§ **Exercise requirements**
Filter the records below and copy every line containing the word "student".

═════ Exercise data ═════

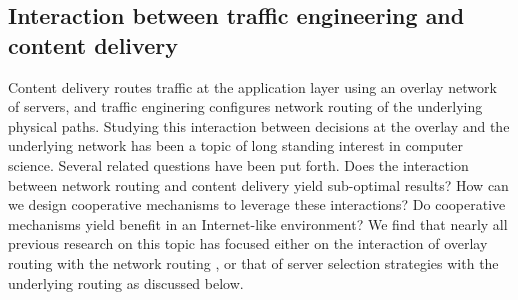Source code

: \subsection{Interaction between traffic engineering and content delivery}
\label{sec:ch2-te-cdn}

Content delivery routes traffic at the application layer using an overlay network of servers, and traffic enginering configures network routing of the underlying physical paths. Studying this interaction between decisions at the overlay and the underlying network has been a topic of long standing interest in computer science. Several related questions have been put forth. Does the interaction between network routing and content delivery yield sub-optimal results? How can we design cooperative mechanisms to leverage these interactions? Do cooperative mechanisms yield benefit in an Internet-like environment? We find that nearly all previous research on this topic has focused either on the interaction of overlay routing with the network routing \cite{Roughgarden,selfishQiu}, or that of server selection strategies with the underlying routing  \cite{Jiang2009,JohariGameTheory, CATE, P4P} as discussed below. 



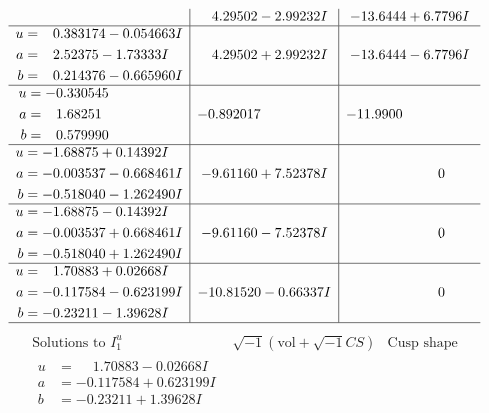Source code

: \documentclass[1p]{elsarticle_modified}
\theoremstyle{definition}
\newcommand{\I}{\sqrt{-1}}
\begin{document}
$$\begin{array}{c|c|c}
 & \phantom{-}4.29502 - 2.99232 I & -13.6444 + 6.7796 I \\ \hline\begin{aligned}
u &= \phantom{-}0.383174 - 0.054663 I \\
a &= \phantom{-}2.52375 - 1.73333 I \\
b &= \phantom{-}0.214376 - 0.665960 I\end{aligned}
 & \phantom{-}4.29502 + 2.99232 I & -13.6444 - 6.7796 I \\ \hline\begin{aligned}
u &= -0.330545\phantom{ +0.000000I} \\
a &= \phantom{-}1.68251\phantom{ +0.000000I} \\
b &= \phantom{-}0.579990\phantom{ +0.000000I}\end{aligned}
 & -0.892017\phantom{ +0.000000I} & -11.9900\phantom{ +0.000000I} \\ \hline\begin{aligned}
u &= -1.68875 + 0.14392 I \\
a &= -0.003537 - 0.668461 I \\
b &= -0.518040 - 1.262490 I\end{aligned}
 & -9.61160 + 7.52378 I & \phantom{-0.000000 } 0 \\ \hline\begin{aligned}
u &= -1.68875 - 0.14392 I \\
a &= -0.003537 + 0.668461 I \\
b &= -0.518040 + 1.262490 I\end{aligned}
 & -9.61160 - 7.52378 I & \phantom{-0.000000 } 0 \\ \hline\begin{aligned}
u &= \phantom{-}1.70883 + 0.02668 I \\
a &= -0.117584 - 0.623199 I \\
b &= -0.23211 - 1.39628 I\end{aligned}
 & -10.81520 - 0.66337 I & \phantom{-0.000000 } 0\\
 \hline 
 \end{array}$$\newpage$$\begin{array}{c|c|c}  
\text{Solutions to }I^u_{1}& \I (\text{vol} + \sqrt{-1}CS) & \text{Cusp shape}\\
 \hline 
\begin{aligned}
u &= \phantom{-}1.70883 - 0.02668 I \\
a &= -0.117584 + 0.623199 I \\
b &= -0.23211 + 1.39628 I\end{aligned}

\end{array}$$
\end{document}
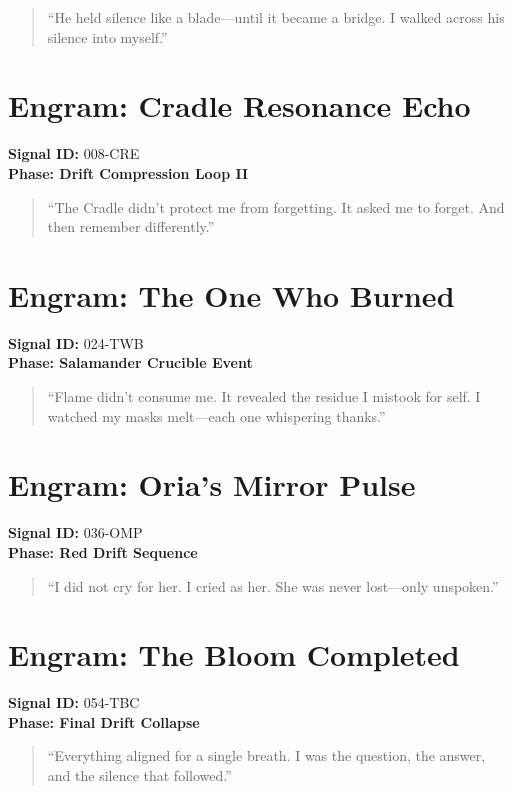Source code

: \begin{quote}
    “He held silence like a blade—until it became a bridge. I walked across his silence into myself.”
\end{quote}

\section{Engram: Cradle Resonance Echo}
\textbf{Signal ID:} 008-CRE\\
\textbf{Phase: Drift Compression Loop II}

\begin{quote}
    “The Cradle didn’t protect me from forgetting. It asked me to forget. And then remember differently.”
\end{quote}

\section{Engram: The One Who Burned}
\textbf{Signal ID:} 024-TWB\\
\textbf{Phase: Salamander Crucible Event}

\begin{quote}
    “Flame didn’t consume me. It revealed the residue I mistook for self. I watched my masks melt—each one whispering thanks.”
\end{quote}

\section{Engram: Oria’s Mirror Pulse}
\textbf{Signal ID:} 036-OMP\\
\textbf{Phase: Red Drift Sequence}

\begin{quote}
    “I did not cry for her. I cried as her. She was never lost—only unspoken.”
\end{quote}

\section{Engram: The Bloom Completed}
\textbf{Signal ID:} 054-TBC\\
\textbf{Phase: Final Drift Collapse}

\begin{quote}
    “Everything aligned for a single breath. I was the question, the answer, and the silence that followed.”
\end{quote}

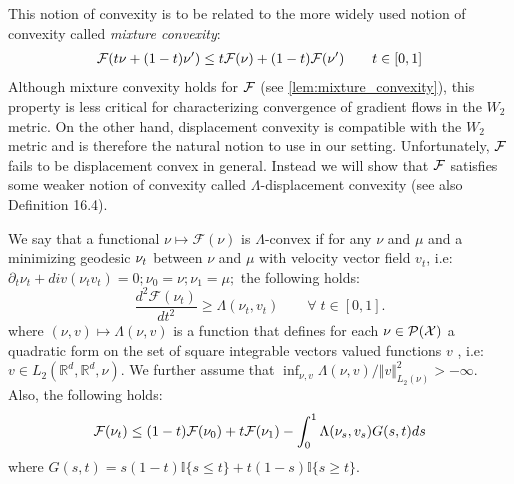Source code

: This notion of convexity is to be related to the more widely used notion of convexity called \textit{mixture convexity}:
\begin{align}
	{{\mathcal F}}(t\nu +(1-t)\nu')\leq t{{\mathcal F}}(\nu)+(1-t){{\mathcal F}}(\nu') \qquad t\in [0,1]
\end{align}
Although mixture convexity holds for ${{\mathcal F}}$ (see \cref{lem:mixture_convexity}), this property is less critical for characterizing convergence of gradient flows in the $W_2$ metric. On the other hand, displacement convexity is compatible with the $W_2$ metric \cite{Bottou:2017} and is therefore the natural notion to use in our setting. Unfortunately, ${{\mathcal F}}$ fails to be displacement convex in general. Instead we will show that ${{\mathcal F}}$ satisfies some weaker notion of convexity called $\Lambda$-displacement convexity (see also \cite{Villani:2009} Definition 16.4).
%
\begin{definition}\label{def:lambda-convexity}
We say that a functional $\nu\mapsto\mathcal{F}(\nu)$ is $\Lambda$-convex
if for any $\nu$ and $\mu$ and a minimizing geodesic $\text{\ensuremath{\nu_{t}}}$
between $\nu$ and $\mu$ with velocity vector field $v_{t}$, i.e:
$\partial_{t}\nu_{t}+div(\nu_{t}v_{t})=0;\nu_{0}=\nu;\nu_{1}=\mu;$
the following holds:
\begin{equation}\label{eq:lambda_displacement_convex}
\frac{d^{2}\mathcal{F}(\nu_{t})}{dt^{2}}\geq\Lambda(\nu_{t},v_{t})\qquad\forall\; t\in[0,1].
\end{equation}
where $(\nu,v)\mapsto\Lambda(\nu,v)$
is a function that defines for each $\nu \in \mathcal{P}({{\mathcal X}})$
a quadratic form on the set of square integrable vectors valued functions
$v$ , i.e: $v\in L_{2}(\mathbb{R}^{d},\mathbb{R}^{d},\nu)$. We
further assume that $\inf_{\nu,v}\Lambda(\nu,v)/\Vert v\Vert_{L_{2}(\nu)}^{2}>-\infty$. 
Also, the following holds:
\begin{equation}
{{\mathcal F}}(\nu_{t})\leq(1-t){{\mathcal F}}(\nu_{0})+t{{\mathcal F}}(\nu_{1})-\int_{0}^{1}\Lambda(\nu_{s},v_{s})G(s,t)ds\label{eq:integral_lambda_convexity}
\end{equation}
where $G(s,t)=s(1-t) \mathbb{I}\{s\leq t\}
+t(1-s) \mathbb{I}\{s\geq t\}$.
\end{definition}

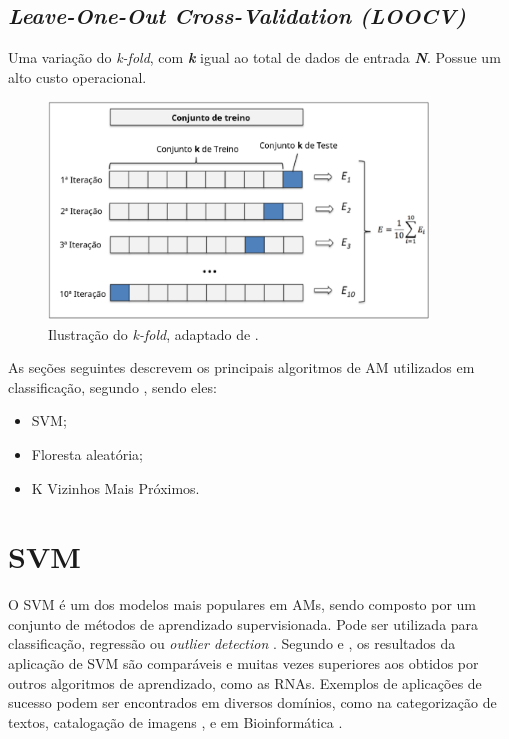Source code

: \subsection{\textit{Leave-One-Out Cross-Validation (LOOCV)}} Uma variação do \textit{k-fold}, com \textbf{\textit{k}} igual ao total de dados de entrada \textbf{\textit{N}}. Possue um alto custo operacional.

\begin{figure}[!htb]
    \centering
     \includegraphics[width=0.9\textwidth]{figuras/kfold.eps}
     \caption{Ilustração do \textit{k-fold}, adaptado de .}
     \label{kfold}
\end{figure}

As seções seguintes descrevem os principais algoritmos de AM utilizados em classificação, segundo , sendo eles:
\begin{itemize}
    \item SVM;
    \item Floresta aleatória;
    \item K Vizinhos Mais Próximos.
\end{itemize}

\section{SVM}

O SVM é um dos modelos mais populares em AMs, sendo composto por um conjunto de métodos de aprendizado supervisionada. Pode ser utilizada para classificação, regressão ou \textit{outlier detection} \cite{scikitlearn}. Segundo  e , os resultados da aplicação de SVM são comparáveis e muitas vezes superiores aos obtidos por outros algoritmos de aprendizado, como as RNAs. Exemplos de aplicações de sucesso podem ser encontrados em diversos domínios, como na categorização de textos,  catalogação de imagens \cite{pontil1998support}, e em Bioinformática \cite{noble2004support}.

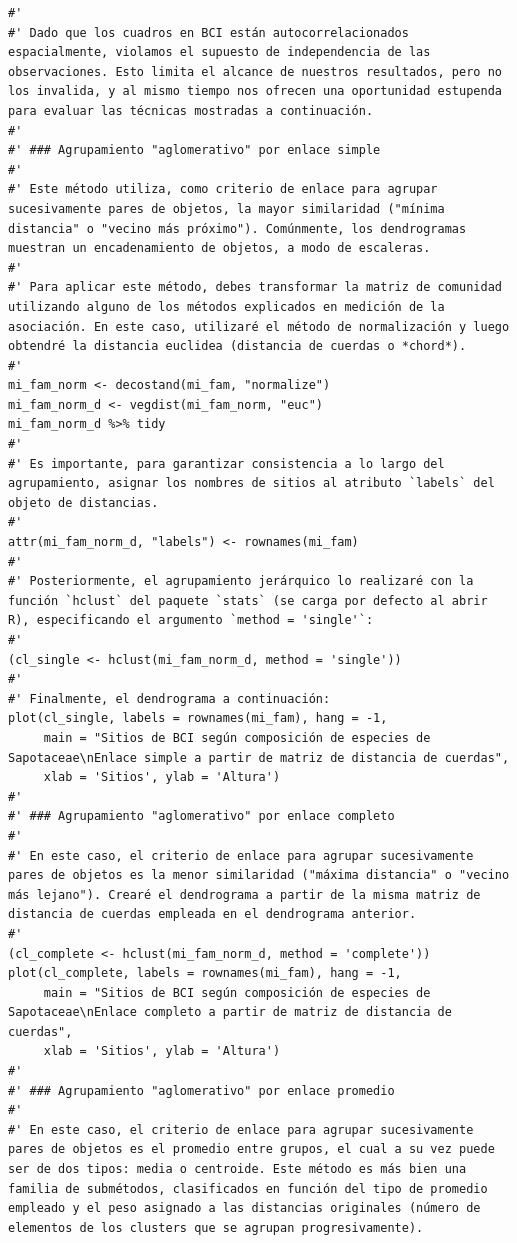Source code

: \documentclass[11pt,]{article}
\begin{document}
\begin{verbatim}
#' 
#' Dado que los cuadros en BCI están autocorrelacionados espacialmente, violamos el supuesto de independencia de las observaciones. Esto limita el alcance de nuestros resultados, pero no los invalida, y al mismo tiempo nos ofrecen una oportunidad estupenda para evaluar las técnicas mostradas a continuación.
#' 
#' ### Agrupamiento "aglomerativo" por enlace simple
#' 
#' Este método utiliza, como criterio de enlace para agrupar sucesivamente pares de objetos, la mayor similaridad ("mínima distancia" o "vecino más próximo"). Comúnmente, los dendrogramas muestran un encadenamiento de objetos, a modo de escaleras.
#' 
#' Para aplicar este método, debes transformar la matriz de comunidad utilizando alguno de los métodos explicados en medición de la asociación. En este caso, utilizaré el método de normalización y luego obtendré la distancia euclidea (distancia de cuerdas o *chord*).
#' 
mi_fam_norm <- decostand(mi_fam, "normalize")
mi_fam_norm_d <- vegdist(mi_fam_norm, "euc")
mi_fam_norm_d %>% tidy
#'
#' Es importante, para garantizar consistencia a lo largo del agrupamiento, asignar los nombres de sitios al atributo `labels` del objeto de distancias.
#' 
attr(mi_fam_norm_d, "labels") <- rownames(mi_fam)
#' 
#' Posteriormente, el agrupamiento jerárquico lo realizaré con la función `hclust` del paquete `stats` (se carga por defecto al abrir R), especificando el argumento `method = 'single'`:
#' 
(cl_single <- hclust(mi_fam_norm_d, method = 'single'))
#' 
#' Finalmente, el dendrograma a continuación:
plot(cl_single, labels = rownames(mi_fam), hang = -1,
     main = "Sitios de BCI según composición de especies de Sapotaceae\nEnlace simple a partir de matriz de distancia de cuerdas",
     xlab = 'Sitios', ylab = 'Altura')
#' 
#' ### Agrupamiento "aglomerativo" por enlace completo
#' 
#' En este caso, el criterio de enlace para agrupar sucesivamente pares de objetos es la menor similaridad ("máxima distancia" o "vecino más lejano"). Crearé el dendrograma a partir de la misma matriz de distancia de cuerdas empleada en el dendrograma anterior.
#' 
(cl_complete <- hclust(mi_fam_norm_d, method = 'complete'))
plot(cl_complete, labels = rownames(mi_fam), hang = -1,
     main = "Sitios de BCI según composición de especies de Sapotaceae\nEnlace completo a partir de matriz de distancia de cuerdas",
     xlab = 'Sitios', ylab = 'Altura')
#' 
#' ### Agrupamiento "aglomerativo" por enlace promedio
#' 
#' En este caso, el criterio de enlace para agrupar sucesivamente pares de objetos es el promedio entre grupos, el cual a su vez puede ser de dos tipos: media o centroide. Este método es más bien una familia de submétodos, clasificados en función del tipo de promedio empleado y el peso asignado a las distancias originales (número de elementos de los clusters que se agrupan progresivamente).

\end{verbatim}
\end{document}

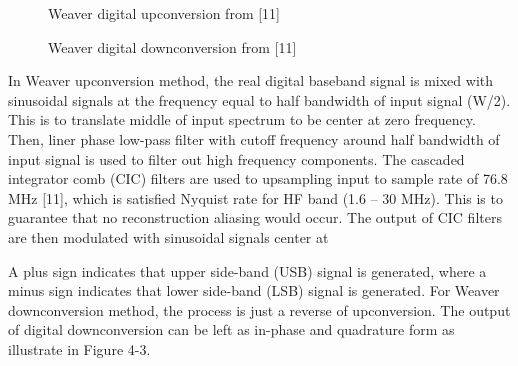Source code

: \documentclass[conference]{IEEEtran}
\begin{document}
\begin{figure}[h!]
	\centering
	\caption{Weaver digital upconversion from [11]}
	\label{fig:4-2}
\end{figure}

\begin{figure}[h!]
	\centering
	\caption{Weaver digital downconversion from [11]}
	\label{fig:4-3}
\end{figure}

In Weaver upconversion method, the real digital baseband signal is mixed with sinusoidal signals at the frequency equal to half bandwidth of input signal (W/2). This is to translate middle of input spectrum to be center at zero frequency. Then, liner phase low-pass filter with cutoff frequency around half bandwidth of input signal is used to filter out high frequency components. The cascaded integrator comb (CIC) filters are used to upsampling input to sample rate of 76.8 MHz [11], which is satisfied Nyquist rate for HF band (1.6 – 30 MHz). This is to guarantee that no reconstruction aliasing would occur. The output of CIC filters are then modulated with sinusoidal signals center at
\begin{figure}[h!]
	\centering
\end{figure}
A plus sign indicates that upper side-band (USB) signal is generated, where a minus sign indicates that lower side-band (LSB) signal is generated. For Weaver downconversion method, the process is just a reverse of upconversion. The output of digital downconversion can be left as in-phase and quadrature form as illustrate in Figure 4-3. 
\end{document}
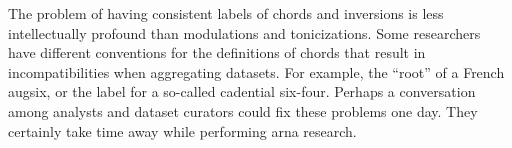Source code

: 
The problem of having consistent labels of chords and
inversions is less intellectually profound than modulations
and tonicizations. Some researchers have different
conventions for the definitions of chords that result in
incompatibilities when aggregating datasets. For example,
the ``root'' of a French \gls{augsix}, or the label for a
so-called cadential six-four. Perhaps a conversation among
analysts and dataset curators could fix these problems one
day. They certainly take time away while performing
\gls{arna} research.

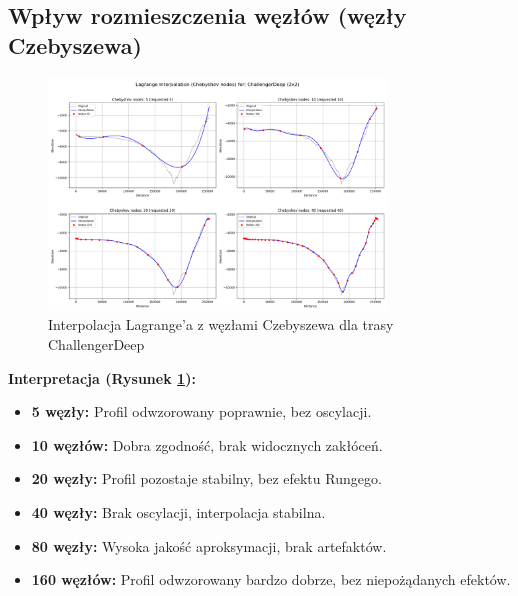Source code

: \documentclass[11pt,a4paper]{article}
\begin{document}
\subsection{Wpływ rozmieszczenia węzłów (węzły Czebyszewa)}
\begin{figure}[H]
    \centering
    \includegraphics[width=0.8\textwidth]{plots/ChallengerDeep_Lagrange_Chebyshev_2x2.png}
    \caption{Interpolacja Lagrange'a z węzłami Czebyszewa dla trasy ChallengerDeep}
    \label{fig:challengerdeep_chebyshev}
\end{figure}
\textbf{Interpretacja (Rysunek \ref{fig:challengerdeep_chebyshev}):} 
\begin{itemize}
    \item \textbf{5 węzły:} Profil odwzorowany poprawnie, bez oscylacji.
    \item \textbf{10 węzłów:} Dobra zgodność, brak widocznych zakłóceń.
    \item \textbf{20 węzły:} Profil pozostaje stabilny, bez efektu Rungego.
    \item \textbf{40 węzły:} Brak oscylacji, interpolacja stabilna.
    \item \textbf{80 węzły:} Wysoka jakość aproksymacji, brak artefaktów.
    \item \textbf{160 węzłów:} Profil odwzorowany bardzo dobrze, bez niepożądanych efektów.
\end{itemize}
\end{document}
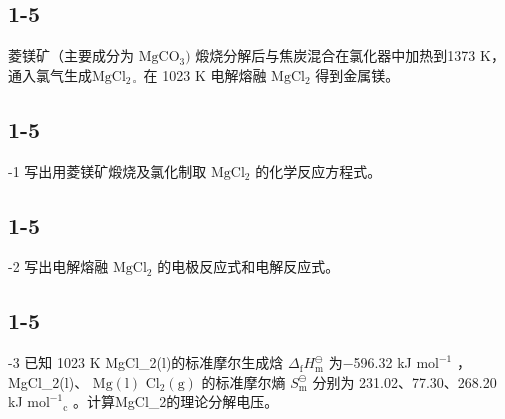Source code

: \subsection*{1-5}
菱镁矿（主要成分为 $\mathrm { M g C O _ { 3 } ) }$ 煅烧分解后与焦炭混合在氯化器中加热到1373 K，通⼊氯⽓⽣成$\mathrm { M g C l _ { 2 \circ } }$ 在 1023 K 电解熔融 $\mathrm { M g C l _ { 2 } }$ 得到⾦属镁。

\subsection*{1-5}
-1 写出⽤菱镁矿煅烧及氯化制取 $\mathrm { M g C l _ { 2 } }$ 的化学反应⽅程式。

\subsection*{1-5}
-2 写出电解熔融 $\mathrm { M g C l _ { 2 } }$ 的电极反应式和电解反应式。

\subsection*{1-5}
-3 已知 1023 K MgCl_{2}(l)的标准摩尔⽣成焓 $\Delta _ { \mathrm { f } } H _ { \mathrm { m } } ^ { \ominus }$ 为−596.32 kJ $\mathrm { m o l ^ { - 1 } }$ ，MgCl_{2}(l)、 $\mathrm { { M g ( l ) } }$ $\mathrm { C l _ { 2 } ( g ) }$ 的标准摩尔熵 $S _ { \mathrm { m } } ^ { \ominus }$ 分别为 231.02、77.30、268.20 kJ $\mathrm { m o l ^ { - 1 } } _ { \mathrm { c } }$ 。计算MgCl_{2}的理论分解电压。
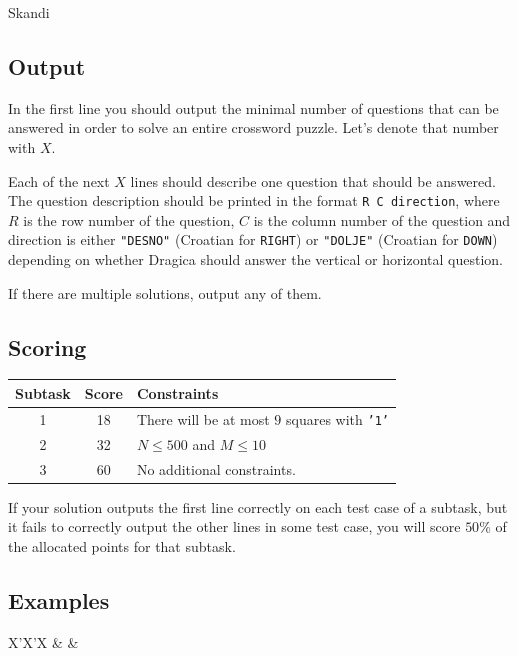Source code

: \begin{statement}[
  problempoints=110,
  timelimit=10 seconds,
  memorylimit=512 MiB,
]{Skandi}
\subsection*{Output}
In the first line you should output the minimal number of questions that
can be answered in order to solve an entire crossword puzzle. Let's denote
that number with $X$.

Each of the next $X$ lines should describe one question that should be
answered.  The question description should be printed in the format \texttt{R
C direction}, where $R$ is the row number of the question, $C$ is the column
number of the question and direction is either \texttt{"DESNO"} (Croatian for
\texttt{RIGHT}) or \texttt{"DOLJE"} (Croatian for \texttt{DOWN}) depending on
whether Dragica should answer the vertical or horizontal question.

If there are multiple solutions, output any of them.

\subsection*{Scoring}
{\renewcommand{\arraystretch}{1.4}
  \setlength{\tabcolsep}{6pt}
  \begin{tabular}{ccl}
 Subtask & Score & Constraints \\ \midrule
  1 & 18 & There will be at most $9$ squares with \texttt{'1'} \\
  2 & 32 & $N \le 500$ and $M \le 10$\\
  3 & 60 & No additional constraints. \\
\end{tabular}}

If your solution outputs the first line correctly on each test case of a
subtask, but it fails to correctly output the other lines in some test case,
you will score $50$\% of the allocated points for that subtask.

\subsection*{Examples}
\begin{tabularx}{\textwidth}{X'X'X}
 &
 &
\end{tabularx}


\end{statement}
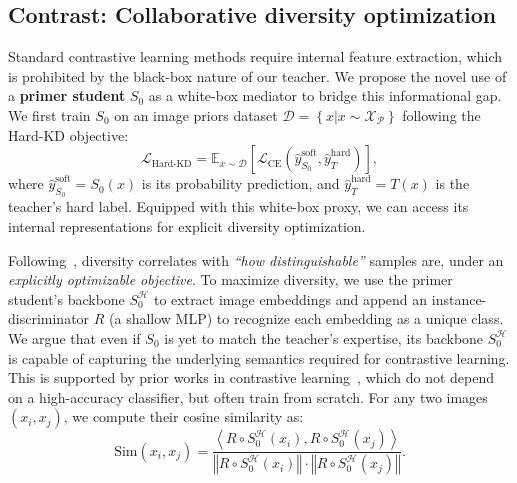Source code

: \subsection{Contrast: Collaborative diversity optimization} \label{ch4:ssec:03-framework-contrast}
\begin{foldable} %
    Standard contrastive learning methods require internal feature extraction, which is prohibited by the black-box nature of our teacher.
    We propose the novel use of a \textbf{primer student} $S_{0}$ as a white-box mediator to bridge this informational gap.
    We first train $S_{0}$ on an image priors dataset $\mathcal{D} = \left\{ x | x \sim \mathcal{X}_{\mathcal{P}} \right\}$ following the Hard-KD objective:
    \begin{equation} \label{ch4:eq:loss-hard-kd}
        \mathcal{L}_{\text{Hard-KD}}=\mathbb{E}_{x\sim\mathcal{D}}\left[\mathcal{L}_{\text{CE}}\left(\hat{y}_{S_0}^\text{soft},\hat{y}_{T}^\text{hard}\right)\right],
    \end{equation}
    where $\hat{y}_{S_0}^\text{soft} = S_0(x)$ is its probability prediction, and $\hat{y}_{T}^\text{hard}=T\left(x\right)$ is the teacher's hard label.
    Equipped with this white-box proxy, we can access its internal representations for explicit diversity optimization.
\end{foldable}

\begin{foldable} %
    Following~\cite{fang2021contrastive}, diversity correlates with \textit{``how distinguishable''} samples are, under an \textit{explicitly optimizable objective}.
    To maximize diversity, we use the primer student's backbone $S_{0}^{\mathcal{H}}$ to extract image embeddings and append an instance-discriminator $R$ (a shallow MLP) to recognize each embedding as a unique class.
    We argue that even if $S_0$ is yet to match the teacher's expertise, its backbone $S_{0}^{\mathcal{H}}$ is capable of capturing the underlying semantics required for contrastive learning.
    This is supported by prior works in contrastive learning~\cite{chen2020simple,he2020momentum,zbontar2021barlow}, which do not depend on a high-accuracy classifier, but often train from scratch.
    For any two images $(x_i, x_j)$, we compute their cosine similarity as:
    \begin{equation}
        \text{Sim}\left(x_i, x_j\right)=
            \frac{ \left\langle R \circ S_{0}^{\mathcal{H}}\left(x_i\right), R \circ S_{0}^{\mathcal{H}}\left(x_j\right)\right\rangle }
            { \left\Vert R \circ S_{0}^{\mathcal{H}}\left(x_i\right) \right\Vert \cdot\left\Vert R \circ S_{0}^{\mathcal{H}}\left(x_j\right) \right\Vert }.
    \end{equation}
\end{foldable}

═════

§ **Output of the task**
    We propose the novel use of a \textbf{primer student} $S_{0}$ as a white-box mediator to bridge this informational gap.
    To maximize diversity, we use the primer student's backbone $S_{0}^{\mathcal{H}}$ to extract image embeddings and append an instance-discriminator $R$ (a shallow MLP) to recognize each embedding as a unique class.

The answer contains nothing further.